# Exercise brief:
Print the data below again in full, exactly as it stands, with no images.

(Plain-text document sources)
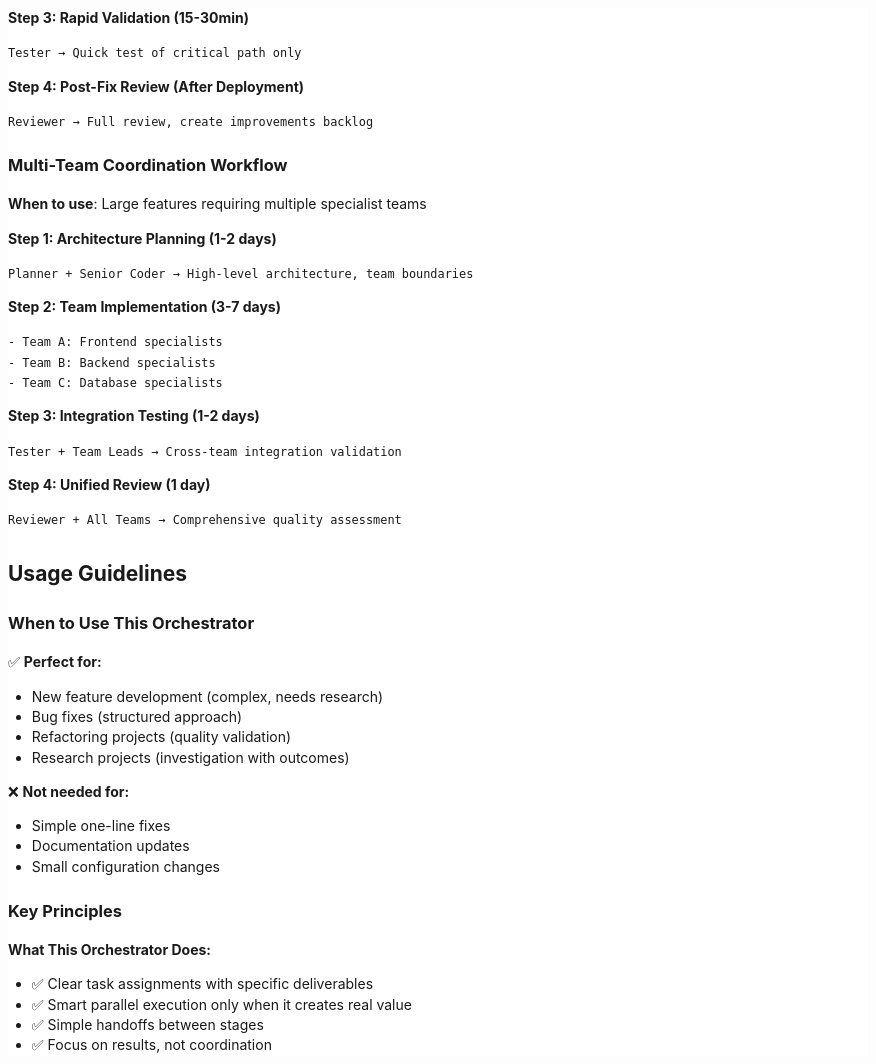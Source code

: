 **Step 3: Rapid Validation (15-30min)**
```
Tester → Quick test of critical path only
```

**Step 4: Post-Fix Review (After Deployment)**
```
Reviewer → Full review, create improvements backlog
```

### Multi-Team Coordination Workflow

**When to use**: Large features requiring multiple specialist teams

**Step 1: Architecture Planning (1-2 days)**
```
Planner + Senior Coder → High-level architecture, team boundaries
```

**Step 2: Team Implementation (3-7 days)**
```
- Team A: Frontend specialists
- Team B: Backend specialists
- Team C: Database specialists
```

**Step 3: Integration Testing (1-2 days)**
```
Tester + Team Leads → Cross-team integration validation
```

**Step 4: Unified Review (1 day)**
```
Reviewer + All Teams → Comprehensive quality assessment
```

## Usage Guidelines

### When to Use This Orchestrator

✅ **Perfect for:**
- New feature development (complex, needs research)
- Bug fixes (structured approach)
- Refactoring projects (quality validation)
- Research projects (investigation with outcomes)

❌ **Not needed for:**
- Simple one-line fixes
- Documentation updates
- Small configuration changes

### Key Principles

**What This Orchestrator Does:**
- ✅ Clear task assignments with specific deliverables
- ✅ Smart parallel execution only when it creates real value
- ✅ Simple handoffs between stages
- ✅ Focus on results, not coordination

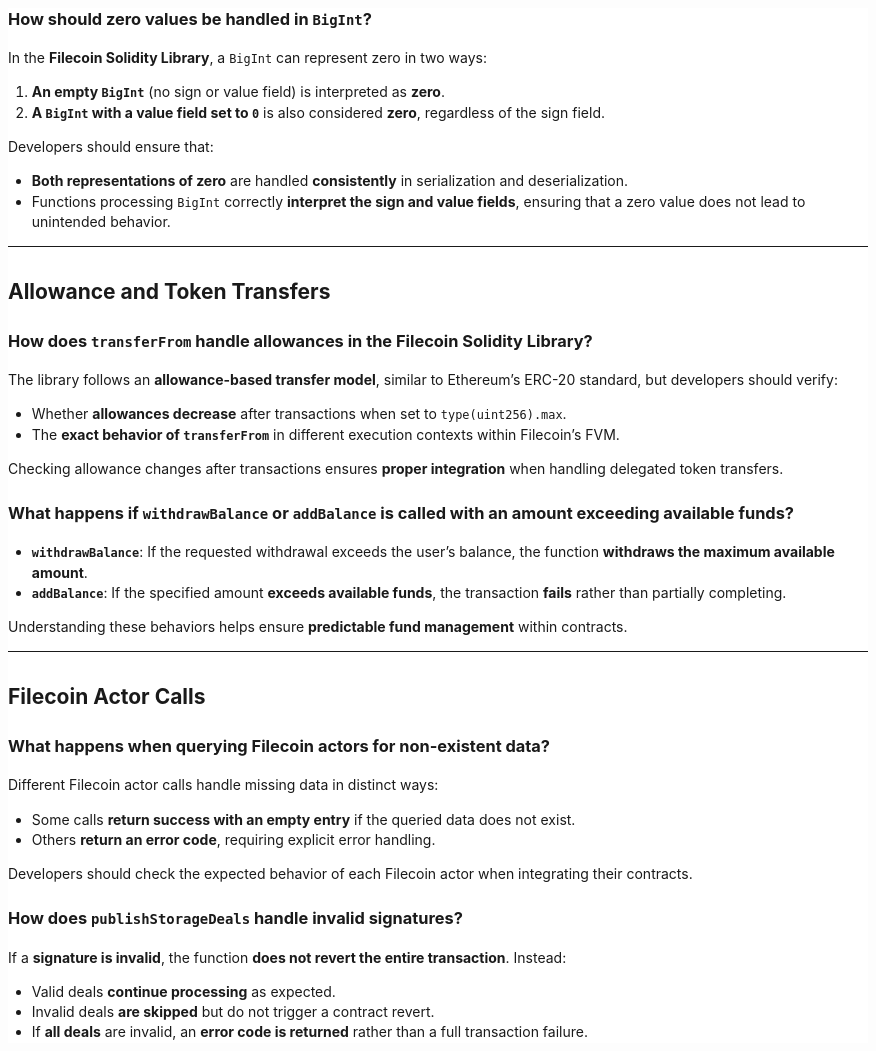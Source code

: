 ### **How should zero values be handled in `BigInt`?**

In the **Filecoin Solidity Library**, a `BigInt` can represent zero in two ways:

1. **An empty `BigInt`** (no sign or value field) is interpreted as **zero**.
2. **A `BigInt` with a value field set to `0`** is also considered **zero**, regardless of the sign field.

Developers should ensure that:
- **Both representations of zero** are handled **consistently** in serialization and deserialization.
- Functions processing `BigInt` correctly **interpret the sign and value fields**, ensuring that a zero value does not lead to unintended behavior.

---

## **Allowance and Token Transfers**  

### How does `transferFrom` handle allowances in the Filecoin Solidity Library?  
The library follows an **allowance-based transfer model**, similar to Ethereum’s ERC-20 standard, but developers should verify:  
- Whether **allowances decrease** after transactions when set to `type(uint256).max`.  
- The **exact behavior of `transferFrom`** in different execution contexts within Filecoin’s FVM.  

Checking allowance changes after transactions ensures **proper integration** when handling delegated token transfers.  

### What happens if `withdrawBalance` or `addBalance` is called with an amount exceeding available funds?  
- **`withdrawBalance`**: If the requested withdrawal exceeds the user’s balance, the function **withdraws the maximum available amount**.  
- **`addBalance`**: If the specified amount **exceeds available funds**, the transaction **fails** rather than partially completing.  

Understanding these behaviors helps ensure **predictable fund management** within contracts.  

---

## **Filecoin Actor Calls**  

### What happens when querying Filecoin actors for non-existent data?  
Different Filecoin actor calls handle missing data in distinct ways:  
- Some calls **return success with an empty entry** if the queried data does not exist.  
- Others **return an error code**, requiring explicit error handling.  

Developers should check the expected behavior of each Filecoin actor when integrating their contracts.  

### How does `publishStorageDeals` handle invalid signatures?  
If a **signature is invalid**, the function **does not revert the entire transaction**. Instead:  
- Valid deals **continue processing** as expected.  
- Invalid deals **are skipped** but do not trigger a contract revert.  
- If **all deals** are invalid, an **error code is returned** rather than a full transaction failure.  
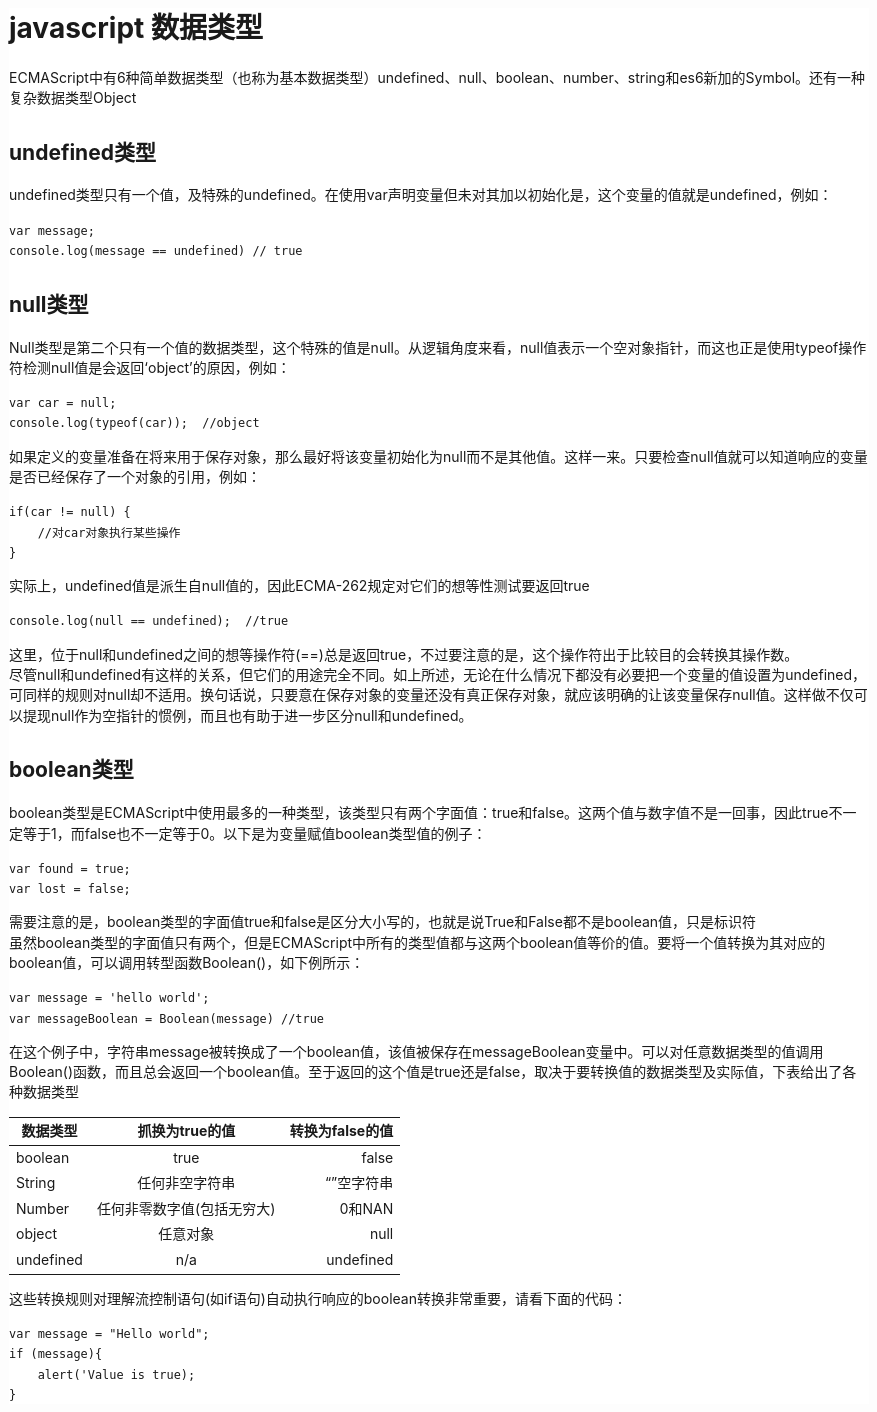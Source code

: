 # javascript 数据类型

ECMAScript中有6种简单数据类型（也称为基本数据类型）undefined、null、boolean、number、string和es6新加的Symbol。还有一种复杂数据类型Object

## undefined类型
undefined类型只有一个值，及特殊的undefined。在使用var声明变量但未对其加以初始化是，这个变量的值就是undefined，例如：

```
var message;
console.log(message == undefined) // true
```
## null类型
Null类型是第二个只有一个值的数据类型，这个特殊的值是null。从逻辑角度来看，null值表示一个空对象指针，而这也正是使用typeof操作符检测null值是会返回‘object’的原因，例如：
```
var car = null;
console.log(typeof(car));  //object
```
如果定义的变量准备在将来用于保存对象，那么最好将该变量初始化为null而不是其他值。这样一来。只要检查null值就可以知道响应的变量是否已经保存了一个对象的引用，例如：
```
if(car != null) {
    //对car对象执行某些操作
}
```
实际上，undefined值是派生自null值的，因此ECMA-262规定对它们的想等性测试要返回true

```
console.log(null == undefined);  //true
```
这里，位于null和undefined之间的想等操作符(==)总是返回true，不过要注意的是，这个操作符出于比较目的会转换其操作数。<br/>
尽管null和undefined有这样的关系，但它们的用途完全不同。如上所述，无论在什么情况下都没有必要把一个变量的值设置为undefined，可同样的规则对null却不适用。换句话说，只要意在保存对象的变量还没有真正保存对象，就应该明确的让该变量保存null值。这样做不仅可以提现null作为空指针的惯例，而且也有助于进一步区分null和undefined。

## boolean类型
boolean类型是ECMAScript中使用最多的一种类型，该类型只有两个字面值：true和false。这两个值与数字值不是一回事，因此true不一定等于1，而false也不一定等于0。以下是为变量赋值boolean类型值的例子：
```
var found = true;
var lost = false;
```
需要注意的是，boolean类型的字面值true和false是区分大小写的，也就是说True和False都不是boolean值，只是标识符<br/>
虽然boolean类型的字面值只有两个，但是ECMAScript中所有的类型值都与这两个boolean值等价的值。要将一个值转换为其对应的boolean值，可以调用转型函数Boolean()，如下例所示：
```
var message = 'hello world';
var messageBoolean = Boolean(message) //true
```
在这个例子中，字符串message被转换成了一个boolean值，该值被保存在messageBoolean变量中。可以对任意数据类型的值调用Boolean()函数，而且总会返回一个boolean值。至于返回的这个值是true还是false，取决于要转换值的数据类型及实际值，下表给出了各种数据类型

数据类型|抓换为true的值|转换为false的值
---|:--:|---:
boolean|true|false
String|任何非空字符串|“”空字符串
Number|任何非零数字值(包括无穷大)|0和NAN
object|任意对象|null
undefined|n/a|undefined
这些转换规则对理解流控制语句(如if语句)自动执行响应的boolean转换非常重要，请看下面的代码：
```
var message = "Hello world";
if (message){
    alert('Value is true);
}
```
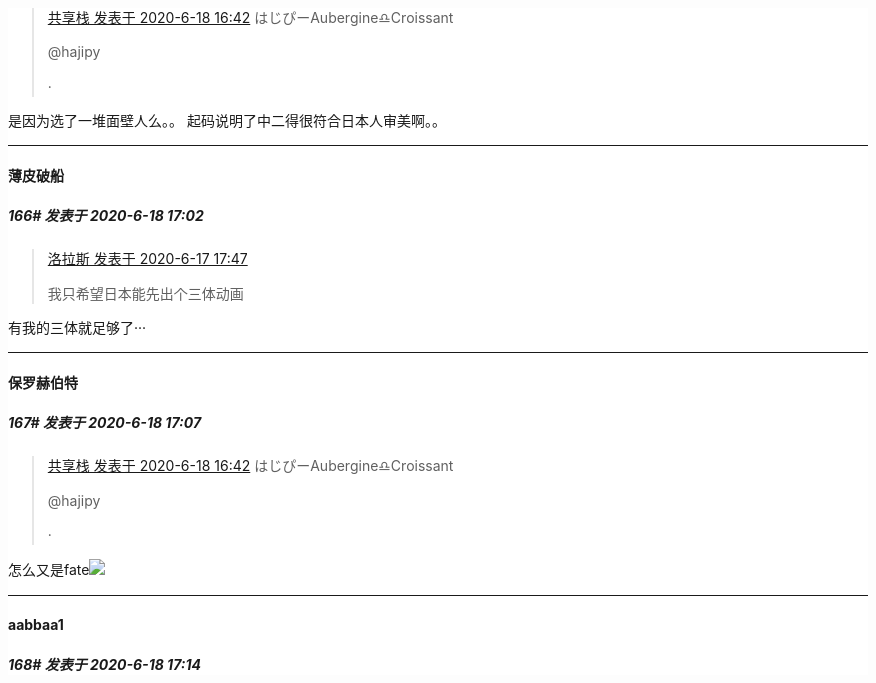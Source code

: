 

<blockquote><a href="httphttps://bbs.saraba1st.com/2b/forum.php?mod=redirect&amp;goto=findpost&amp;pid=47852402&amp;ptid=1942265" target="_blank">共享栈 发表于 2020-6-18 16:42</a>
はじぴーAubergine♎Croissant

@hajipy

·</blockquote>
是因为选了一堆面壁人么。。
起码说明了中二得很符合日本人审美啊。。







*****

####  薄皮破船  
##### 166#       发表于 2020-6-18 17:02



<blockquote><a href="httphttps://bbs.saraba1st.com/2b/forum.php?mod=redirect&amp;goto=findpost&amp;pid=47840712&amp;ptid=1942265" target="_blank">洛拉斯 发表于 2020-6-17 17:47</a>

我只希望日本能先出个三体动画</blockquote>
有我的三体就足够了···







*****

####  保罗赫伯特  
##### 167#       发表于 2020-6-18 17:07



<blockquote><a href="httphttps://bbs.saraba1st.com/2b/forum.php?mod=redirect&amp;goto=findpost&amp;pid=47852402&amp;ptid=1942265" target="_blank">共享栈 发表于 2020-6-18 16:42</a>
はじぴーAubergine♎Croissant

@hajipy

·</blockquote>
怎么又是fate<img src="https://static.saraba1st.com/image/smiley/face2017/068.png" referrerpolicy="no-referrer">







*****

####  aabbaa1  
##### 168#       发表于 2020-6-18 17:14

# Answer to this problem:
Source code

: **Step 3: Rapid Validation (15-30min)**
```
Tester → Quick test of critical path only
```

**Step 4: Post-Fix Review (After Deployment)**
```
Reviewer → Full review, create improvements backlog
```

### Multi-Team Coordination Workflow

**When to use**: Large features requiring multiple specialist teams

**Step 1: Architecture Planning (1-2 days)**
```
Planner + Senior Coder → High-level architecture, team boundaries
```

**Step 2: Team Implementation (3-7 days)**
```
- Team A: Frontend specialists
- Team B: Backend specialists
- Team C: Database specialists
```

**Step 3: Integration Testing (1-2 days)**
```
Tester + Team Leads → Cross-team integration validation
```

**Step 4: Unified Review (1 day)**
```
Reviewer + All Teams → Comprehensive quality assessment
```

## Usage Guidelines

### When to Use This Orchestrator

✅ **Perfect for:**
- New feature development (complex, needs research)
- Bug fixes (structured approach)
- Refactoring projects (quality validation)
- Research projects (investigation with outcomes)

❌ **Not needed for:**
- Simple one-line fixes
- Documentation updates
- Small configuration changes

### Key Principles

**What This Orchestrator Does:**
- ✅ Clear task assignments with specific deliverables
- ✅ Smart parallel execution only when it creates real value
- ✅ Simple handoffs between stages
- ✅ Focus on results, not coordination

Source code

: ### **How should zero values be handled in `BigInt`?**

In the **Filecoin Solidity Library**, a `BigInt` can represent zero in two ways:

1. **An empty `BigInt`** (no sign or value field) is interpreted as **zero**.
2. **A `BigInt` with a value field set to `0`** is also considered **zero**, regardless of the sign field.

Developers should ensure that:
- **Both representations of zero** are handled **consistently** in serialization and deserialization.
- Functions processing `BigInt` correctly **interpret the sign and value fields**, ensuring that a zero value does not lead to unintended behavior.

---

## **Allowance and Token Transfers**  

### How does `transferFrom` handle allowances in the Filecoin Solidity Library?  
The library follows an **allowance-based transfer model**, similar to Ethereum’s ERC-20 standard, but developers should verify:  
- Whether **allowances decrease** after transactions when set to `type(uint256).max`.  
- The **exact behavior of `transferFrom`** in different execution contexts within Filecoin’s FVM.  

Checking allowance changes after transactions ensures **proper integration** when handling delegated token transfers.  

### What happens if `withdrawBalance` or `addBalance` is called with an amount exceeding available funds?  
- **`withdrawBalance`**: If the requested withdrawal exceeds the user’s balance, the function **withdraws the maximum available amount**.  
- **`addBalance`**: If the specified amount **exceeds available funds**, the transaction **fails** rather than partially completing.  

Understanding these behaviors helps ensure **predictable fund management** within contracts.  

---

## **Filecoin Actor Calls**  

### What happens when querying Filecoin actors for non-existent data?  
Different Filecoin actor calls handle missing data in distinct ways:  
- Some calls **return success with an empty entry** if the queried data does not exist.  
- Others **return an error code**, requiring explicit error handling.  

Developers should check the expected behavior of each Filecoin actor when integrating their contracts.  

### How does `publishStorageDeals` handle invalid signatures?  
If a **signature is invalid**, the function **does not revert the entire transaction**. Instead:  
- Valid deals **continue processing** as expected.  
- Invalid deals **are skipped** but do not trigger a contract revert.  
- If **all deals** are invalid, an **error code is returned** rather than a full transaction failure.  
Source code

: # javascript 数据类型

ECMAScript中有6种简单数据类型（也称为基本数据类型）undefined、null、boolean、number、string和es6新加的Symbol。还有一种复杂数据类型Object

## undefined类型
undefined类型只有一个值，及特殊的undefined。在使用var声明变量但未对其加以初始化是，这个变量的值就是undefined，例如：

```
var message;
console.log(message == undefined) // true
```
## null类型
Null类型是第二个只有一个值的数据类型，这个特殊的值是null。从逻辑角度来看，null值表示一个空对象指针，而这也正是使用typeof操作符检测null值是会返回‘object’的原因，例如：
```
var car = null;
console.log(typeof(car));  //object
```
如果定义的变量准备在将来用于保存对象，那么最好将该变量初始化为null而不是其他值。这样一来。只要检查null值就可以知道响应的变量是否已经保存了一个对象的引用，例如：
```
if(car != null) {
    //对car对象执行某些操作
}
```
实际上，undefined值是派生自null值的，因此ECMA-262规定对它们的想等性测试要返回true

```
console.log(null == undefined);  //true
```
这里，位于null和undefined之间的想等操作符(==)总是返回true，不过要注意的是，这个操作符出于比较目的会转换其操作数。<br/>
尽管null和undefined有这样的关系，但它们的用途完全不同。如上所述，无论在什么情况下都没有必要把一个变量的值设置为undefined，可同样的规则对null却不适用。换句话说，只要意在保存对象的变量还没有真正保存对象，就应该明确的让该变量保存null值。这样做不仅可以提现null作为空指针的惯例，而且也有助于进一步区分null和undefined。

## boolean类型
boolean类型是ECMAScript中使用最多的一种类型，该类型只有两个字面值：true和false。这两个值与数字值不是一回事，因此true不一定等于1，而false也不一定等于0。以下是为变量赋值boolean类型值的例子：
```
var found = true;
var lost = false;
```
需要注意的是，boolean类型的字面值true和false是区分大小写的，也就是说True和False都不是boolean值，只是标识符<br/>
虽然boolean类型的字面值只有两个，但是ECMAScript中所有的类型值都与这两个boolean值等价的值。要将一个值转换为其对应的boolean值，可以调用转型函数Boolean()，如下例所示：
```
var message = 'hello world';
var messageBoolean = Boolean(message) //true
```
在这个例子中，字符串message被转换成了一个boolean值，该值被保存在messageBoolean变量中。可以对任意数据类型的值调用Boolean()函数，而且总会返回一个boolean值。至于返回的这个值是true还是false，取决于要转换值的数据类型及实际值，下表给出了各种数据类型

数据类型|抓换为true的值|转换为false的值
---|:--:|---:
boolean|true|false
String|任何非空字符串|“”空字符串
Number|任何非零数字值(包括无穷大)|0和NAN
object|任意对象|null
undefined|n/a|undefined
这些转换规则对理解流控制语句(如if语句)自动执行响应的boolean转换非常重要，请看下面的代码：
```
var message = "Hello world";
if (message){
    alert('Value is true);
}
```
Source code

: 

<blockquote><a href="httphttps://bbs.saraba1st.com/2b/forum.php?mod=redirect&amp;goto=findpost&amp;pid=47852402&amp;ptid=1942265" target="_blank">共享栈 发表于 2020-6-18 16:42</a>
はじぴーAubergine♎Croissant

@hajipy

·</blockquote>
是因为选了一堆面壁人么。。
起码说明了中二得很符合日本人审美啊。。







*****

####  薄皮破船  
##### 166#       发表于 2020-6-18 17:02



<blockquote><a href="httphttps://bbs.saraba1st.com/2b/forum.php?mod=redirect&amp;goto=findpost&amp;pid=47840712&amp;ptid=1942265" target="_blank">洛拉斯 发表于 2020-6-17 17:47</a>

我只希望日本能先出个三体动画</blockquote>
有我的三体就足够了···







*****

####  保罗赫伯特  
##### 167#       发表于 2020-6-18 17:07



<blockquote><a href="httphttps://bbs.saraba1st.com/2b/forum.php?mod=redirect&amp;goto=findpost&amp;pid=47852402&amp;ptid=1942265" target="_blank">共享栈 发表于 2020-6-18 16:42</a>
はじぴーAubergine♎Croissant

@hajipy

·</blockquote>
怎么又是fate<img src="https://static.saraba1st.com/image/smiley/face2017/068.png" referrerpolicy="no-referrer">







*****

####  aabbaa1  
##### 168#       发表于 2020-6-18 17:14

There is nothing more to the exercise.